Task to carry out: Below are some records. Write out exactly their lines from the one with "Task simulating vending" through the one with "## Tecnologías utilizadas", and leave the pictures behind.

Data records:
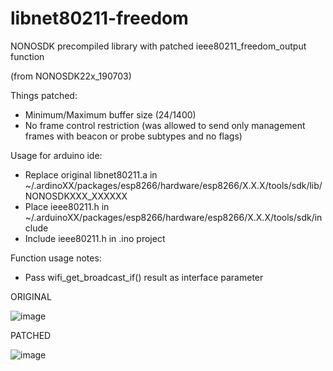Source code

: # libnet80211-freedom
NONOSDK precompiled library with patched ieee80211_freedom_output function

(from NONOSDK22x_190703)

Things patched:
  - Minimum/Maximum buffer size (24/1400)
  - No frame control restriction (was allowed to send only management frames with beacon or probe subtypes and no flags)

Usage for arduino ide:
  - Replace original libnet80211.a in ~/.ardinoXX/packages/esp8266/hardware/esp8266/X.X.X/tools/sdk/lib/NONOSDKXXX_XXXXXX
  - Place ieee80211.h in ~/.arduinoXX/packages/esp8266/hardware/esp8266/X.X.X/tools/sdk/include
  - Include ieee80211.h in .ino project

Function usage notes:
  - Pass wifi_get_broadcast_if() result as interface parameter

ORIGINAL

![image](https://github.com/Epenko1337/libnet80211-freedom/assets/43629089/14416aa9-8f9e-421c-807f-3f5e6f27403f)

PATCHED

![image](https://github.com/Epenko1337/libnet80211-freedom/assets/43629089/4665ab08-9915-4861-b16f-2a4d2b830d39)
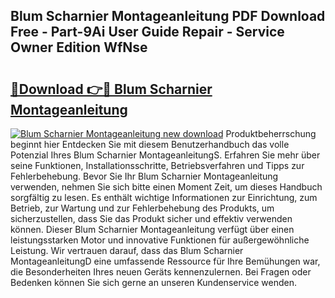 ## Blum Scharnier Montageanleitung PDF Download Free - Part-9Ai User Guide Repair - Service Owner Edition WfNse

# <h2><a href="http://df8z7g.blite.top/?on=Blum+Scharnier+Montageanleitung">🔗Download 👉🔴 Blum Scharnier Montageanleitung</a></h2>

[![Blum Scharnier Montageanleitung new download](https://i.imgur.com/lujVjoI.png)](http://df8z7g.blite.top/?on=Blum+Scharnier+Montageanleitung)
Produktbeherrschung beginnt hier Entdecken Sie mit diesem Benutzerhandbuch das volle Potenzial Ihres Blum Scharnier MontageanleitungS. Erfahren Sie mehr über seine Funktionen, Installationsschritte, Betriebsverfahren und Tipps zur Fehlerbehebung. Bevor Sie Ihr Blum Scharnier Montageanleitung verwenden, nehmen Sie sich bitte einen Moment Zeit, um dieses Handbuch sorgfältig zu lesen. Es enthält wichtige Informationen zur Einrichtung, zum Betrieb, zur Wartung und zur Fehlerbehebung des Produkts, um sicherzustellen, dass Sie das Produkt sicher und effektiv verwenden können. Dieser Blum Scharnier Montageanleitung verfügt über einen leistungsstarken Motor und innovative Funktionen für außergewöhnliche Leistung. Wir vertrauen darauf, dass das Blum Scharnier MontageanleitungD eine umfassende Ressource für Ihre Bemühungen war, die Besonderheiten Ihres neuen Geräts kennenzulernen. Bei Fragen oder Bedenken können Sie sich gerne an unseren Kundenservice wenden.
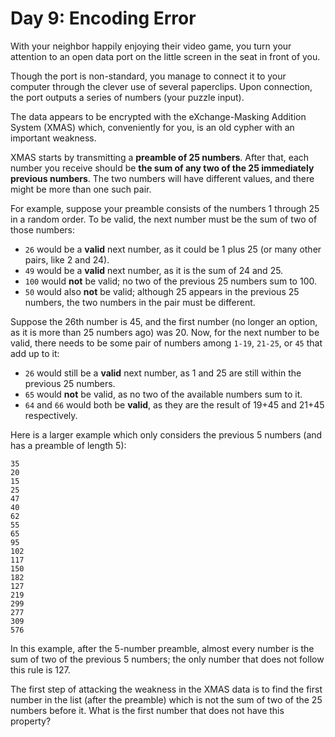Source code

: # Day 9: Encoding Error

With your neighbor happily enjoying their video game,
you turn your attention to an open data port on
the little screen in the seat in front of you.

Though the port is non-standard, you manage to connect it
to your computer through the clever use of
several paperclips. Upon connection, the port outputs
a series of numbers (your puzzle input).

The data appears to be encrypted with the
eXchange-Masking Addition System (XMAS) which,
conveniently for you, is an old cypher with an
important weakness.

XMAS starts by transmitting a __preamble of 25 numbers__.
After that, each number you receive should be __the
sum of any two of the 25 immediately previous numbers__.
The two numbers will have different values,
and there might be more than one such pair.

For example, suppose your preamble consists of
the numbers 1 through 25 in a random order. 
To be valid, the next number must be the sum of
two of those numbers:

- `26` would be a __valid__ next number, as it could be
  1 plus 25 (or many other pairs, like 2 and 24).
- `49` would be a __valid__ next number, as it is
  the sum of 24 and 25.
- `100` would __not__ be valid; no two of the previous
  25 numbers sum to 100.
- `50` would also __not__ be valid; although 25 appears in the
previous 25 numbers, the two numbers in the pair must be
different.
  
Suppose the 26th number is 45, and the first number
(no longer an option, as it is more than 25 numbers ago)
was 20. Now, for the next number to be valid,
there needs to be some pair of numbers among `1-19`, `21-25`,
or `45` that add up to it:

- `26` would still be a __valid__ next number, as 1 and 25
  are still within the previous 25 numbers.
- `65` would __not__ be valid, as no two of the
  available numbers sum to it.
- `64` and `66` would both be __valid__, as they are
  the result of 19+45 and 21+45 respectively.

Here is a larger example which only considers the
previous 5 numbers (and has a preamble of length 5):

    35
    20
    15
    25
    47
    40
    62
    55
    65
    95
    102
    117
    150
    182
    127
    219
    299
    277
    309
    576

In this example, after the 5-number preamble,
almost every number is the sum of two of the previous 5 numbers;
the only number that does not follow this rule is 127.

The first step of attacking the weakness in the XMAS data is
to find the first number in the list (after the preamble)
which is not the sum of two of the 25 numbers before it.
What is the first number that does not have this property?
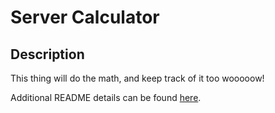 # Server Calculator

## Description

This thing will do the math, and keep track of it too wooooow!

Additional README details can be found [here](https://github.com/PrimeAcademy/readme-template/blob/master/README.md).
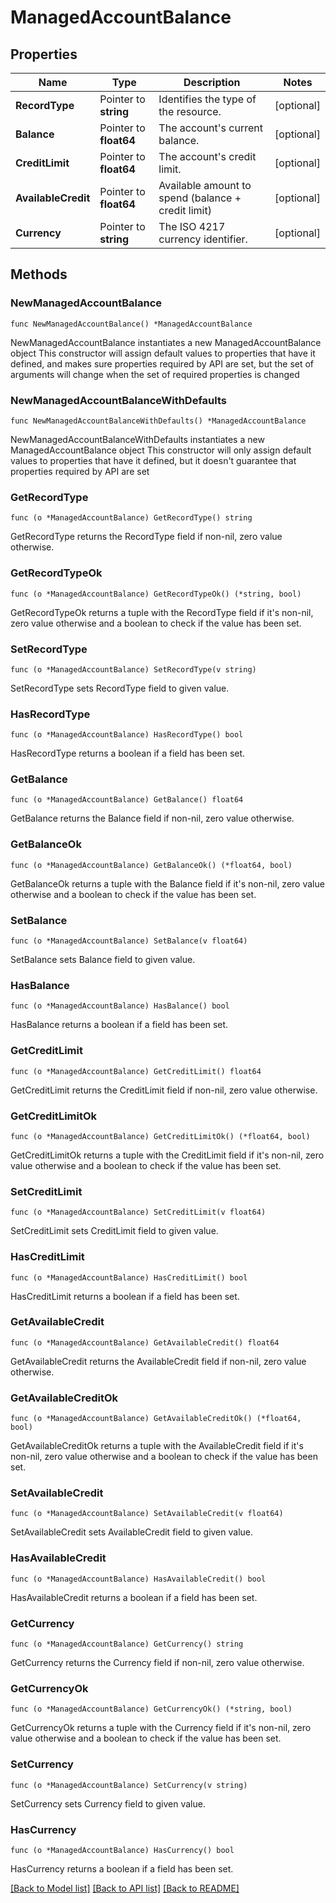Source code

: # ManagedAccountBalance

## Properties

Name | Type | Description | Notes
------------ | ------------- | ------------- | -------------
**RecordType** | Pointer to **string** | Identifies the type of the resource. | [optional] 
**Balance** | Pointer to **float64** | The account&#39;s current balance. | [optional] 
**CreditLimit** | Pointer to **float64** | The account&#39;s credit limit. | [optional] 
**AvailableCredit** | Pointer to **float64** | Available amount to spend (balance + credit limit) | [optional] 
**Currency** | Pointer to **string** | The ISO 4217 currency identifier. | [optional] 

## Methods

### NewManagedAccountBalance

`func NewManagedAccountBalance() *ManagedAccountBalance`

NewManagedAccountBalance instantiates a new ManagedAccountBalance object
This constructor will assign default values to properties that have it defined,
and makes sure properties required by API are set, but the set of arguments
will change when the set of required properties is changed

### NewManagedAccountBalanceWithDefaults

`func NewManagedAccountBalanceWithDefaults() *ManagedAccountBalance`

NewManagedAccountBalanceWithDefaults instantiates a new ManagedAccountBalance object
This constructor will only assign default values to properties that have it defined,
but it doesn't guarantee that properties required by API are set

### GetRecordType

`func (o *ManagedAccountBalance) GetRecordType() string`

GetRecordType returns the RecordType field if non-nil, zero value otherwise.

### GetRecordTypeOk

`func (o *ManagedAccountBalance) GetRecordTypeOk() (*string, bool)`

GetRecordTypeOk returns a tuple with the RecordType field if it's non-nil, zero value otherwise
and a boolean to check if the value has been set.

### SetRecordType

`func (o *ManagedAccountBalance) SetRecordType(v string)`

SetRecordType sets RecordType field to given value.

### HasRecordType

`func (o *ManagedAccountBalance) HasRecordType() bool`

HasRecordType returns a boolean if a field has been set.

### GetBalance

`func (o *ManagedAccountBalance) GetBalance() float64`

GetBalance returns the Balance field if non-nil, zero value otherwise.

### GetBalanceOk

`func (o *ManagedAccountBalance) GetBalanceOk() (*float64, bool)`

GetBalanceOk returns a tuple with the Balance field if it's non-nil, zero value otherwise
and a boolean to check if the value has been set.

### SetBalance

`func (o *ManagedAccountBalance) SetBalance(v float64)`

SetBalance sets Balance field to given value.

### HasBalance

`func (o *ManagedAccountBalance) HasBalance() bool`

HasBalance returns a boolean if a field has been set.

### GetCreditLimit

`func (o *ManagedAccountBalance) GetCreditLimit() float64`

GetCreditLimit returns the CreditLimit field if non-nil, zero value otherwise.

### GetCreditLimitOk

`func (o *ManagedAccountBalance) GetCreditLimitOk() (*float64, bool)`

GetCreditLimitOk returns a tuple with the CreditLimit field if it's non-nil, zero value otherwise
and a boolean to check if the value has been set.

### SetCreditLimit

`func (o *ManagedAccountBalance) SetCreditLimit(v float64)`

SetCreditLimit sets CreditLimit field to given value.

### HasCreditLimit

`func (o *ManagedAccountBalance) HasCreditLimit() bool`

HasCreditLimit returns a boolean if a field has been set.

### GetAvailableCredit

`func (o *ManagedAccountBalance) GetAvailableCredit() float64`

GetAvailableCredit returns the AvailableCredit field if non-nil, zero value otherwise.

### GetAvailableCreditOk

`func (o *ManagedAccountBalance) GetAvailableCreditOk() (*float64, bool)`

GetAvailableCreditOk returns a tuple with the AvailableCredit field if it's non-nil, zero value otherwise
and a boolean to check if the value has been set.

### SetAvailableCredit

`func (o *ManagedAccountBalance) SetAvailableCredit(v float64)`

SetAvailableCredit sets AvailableCredit field to given value.

### HasAvailableCredit

`func (o *ManagedAccountBalance) HasAvailableCredit() bool`

HasAvailableCredit returns a boolean if a field has been set.

### GetCurrency

`func (o *ManagedAccountBalance) GetCurrency() string`

GetCurrency returns the Currency field if non-nil, zero value otherwise.

### GetCurrencyOk

`func (o *ManagedAccountBalance) GetCurrencyOk() (*string, bool)`

GetCurrencyOk returns a tuple with the Currency field if it's non-nil, zero value otherwise
and a boolean to check if the value has been set.

### SetCurrency

`func (o *ManagedAccountBalance) SetCurrency(v string)`

SetCurrency sets Currency field to given value.

### HasCurrency

`func (o *ManagedAccountBalance) HasCurrency() bool`

HasCurrency returns a boolean if a field has been set.


[[Back to Model list]](../README.md#documentation-for-models) [[Back to API list]](../README.md#documentation-for-api-endpoints) [[Back to README]](../README.md)


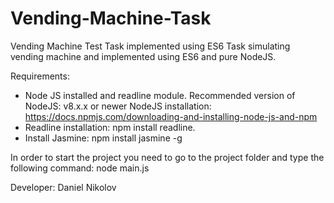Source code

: # Vending-Machine-Task
Vending Machine Test Task implemented using ES6
Task simulating vending machine and implemented using ES6 and pure NodeJS.

Requirements:
- Node JS installed and readline module. Recommended version of NodeJS: v8.x.x or newer
  NodeJS installation: https://docs.npmjs.com/downloading-and-installing-node-js-and-npm
- Readline installation: npm install readline.
- Install Jasmine: npm install jasmine -g

In order to start the project you need to go to the project folder and type the following command:
node main.js

Developer: Daniel Nikolov
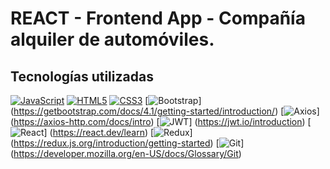 # REACT - Frontend App - Compañía alquiler de automóviles.

## Tecnologías utilizadas
[![JavaScript](https://svgshare.com/getbyhash/sha1-/wyxkxWjgWUI1AGXIcrf6qtBZ4g=)](https://developer.mozilla.org/en-US/docs/Web/JavaScript) [![HTML5](https://svgshare.com/getbyhash/sha1-HourIs32eIRE+ZU6Qv5VoiRl2Zo=)](https://developer.mozilla.org/en-US/docs/Glossary/HTML5) [![CSS3](https://svgshare.com/getbyhash/sha1-eduTUgIUSQ6TjVoosnDNlUd1JY0=)](https://developer.mozilla.org/en-US/docs/Web/CSS) [![ Bootstrap](https://img.shields.io/badge/Bootstrap-7952B3?logo=bootstrap&logoColor=fff&style=flat)] (https://getbootstrap.com/docs/4.1/getting-started/introduction/) [![ Axios](https://img.shields.io/badge/Axios-5A29E4?logo=axios&logoColor=fff&style=flat)] (https://axios-http.com/docs/intro) [![ JWT](https://img.shields.io/badge/JSON%20Web%20Tokens-000?logo=jsonwebtokens&logoColor=fff&style=flat)] (https://jwt.io/introduction) [![ React](https://svgshare.com/getbyhash/sha1-ljO0+g3q4ONxgpBbBdHJeBEo71c=)] (https://react.dev/learn) [![ Redux](https://img.shields.io/badge/Redux-764ABC?logo=redux&logoColor=fff&style=flat)] (https://redux.js.org/introduction/getting-started) [![ Git](https://img.shields.io/badge/Git-F05032?logo=git&logoColor=fff&style=flat)] (https://developer.mozilla.org/en-US/docs/Glossary/Git)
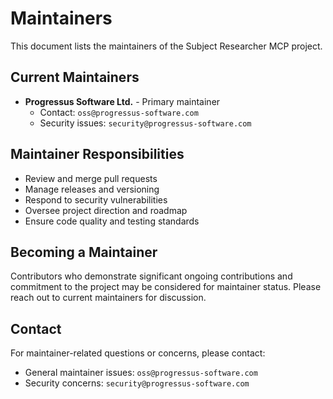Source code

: # Maintainers

This document lists the maintainers of the Subject Researcher MCP project.

## Current Maintainers

- **Progressus Software Ltd.** - Primary maintainer
  - Contact: `oss@progressus-software.com`
  - Security issues: `security@progressus-software.com`

## Maintainer Responsibilities

- Review and merge pull requests
- Manage releases and versioning
- Respond to security vulnerabilities
- Oversee project direction and roadmap
- Ensure code quality and testing standards

## Becoming a Maintainer

Contributors who demonstrate significant ongoing contributions and commitment to the project may be considered for maintainer status. Please reach out to current maintainers for discussion.

## Contact

For maintainer-related questions or concerns, please contact:
- General maintainer issues: `oss@progressus-software.com`
- Security concerns: `security@progressus-software.com`
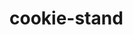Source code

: # cookie-stand

<!-- During this project. I collaborated with Jenner and Arthur  working on it. -->
<!-- Nicco was awesome as usual and helped Arthur and I on getting the per hour total. -->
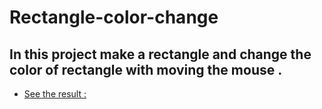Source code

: # Rectangle-color-change
## In this project make a rectangle and change the color of rectangle with moving the mouse .
- [See the result :](https://aatsan.github.io/Rectangle-move-with-mouse/)
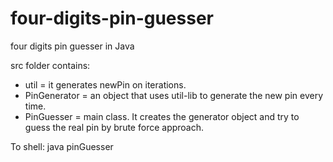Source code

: # four-digits-pin-guesser
four digits pin guesser in Java

src folder contains:
- util = it generates newPin on iterations.
- PinGenerator = an object that uses util-lib to generate the new pin every time.
- PinGuesser = main class. It creates the generator object and try to guess the real pin by brute force approach.

To shell: java pinGuesser
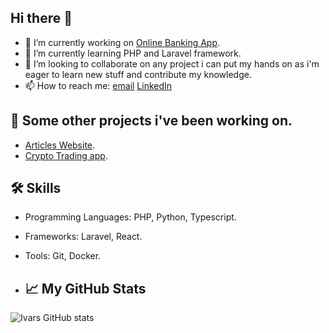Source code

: ## Hi there 👋


- 🔭 I’m currently working on [Online Banking App](https://github.com/ivarssluka/onlinebank).
- 🌱 I’m currently learning PHP and Laravel framework.
- 👯 I’m looking to collaborate on any project i can put my hands on as i'm eager to learn new stuff and contribute my knowledge.
- 📫 How to reach me: [email](mailto:ivarssluka@gmail.com) [LinkedIn](https://www.linkedin.com/in/ivarssluka)

## 🚀 Some other projects i've been working on.

- [Articles Website](https://github.com/ivarssluka/ArticlesWebsite).
- [Crypto Trading app](https://github.com/ivarssluka/CryptoTrade).

## 🛠️ Skills

- Programming Languages: PHP, Python, Typescript.
- Frameworks: Laravel, React.
- Tools: Git, Docker.

- ## 📈 My GitHub Stats

![Ivars GitHub stats](https://github-readme-stats.vercel.app/api?username=ivarssluka&show_icons=true&theme=radical)
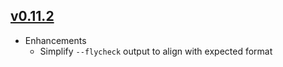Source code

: ## [v0.11.2](#v0112)

* Enhancements
  * Simplify `--flycheck` output to align with expected format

Answer below:
Task simulating vending machine and implemented using ES6 and pure NodeJS.

Requirements:
- Node JS installed and readline module. Recommended version of NodeJS: v8.x.x or newer
  NodeJS installation: https://docs.npmjs.com/downloading-and-installing-node-js-and-npm
- Readline installation: npm install readline.
- Install Jasmine: npm install jasmine -g

In order to start the project you need to go to the project folder and type the following command:
node main.js

Developer: Daniel Nikolov
 # REACT - Frontend App - Compañía alquiler de automóviles.

## Tecnologías utilizadas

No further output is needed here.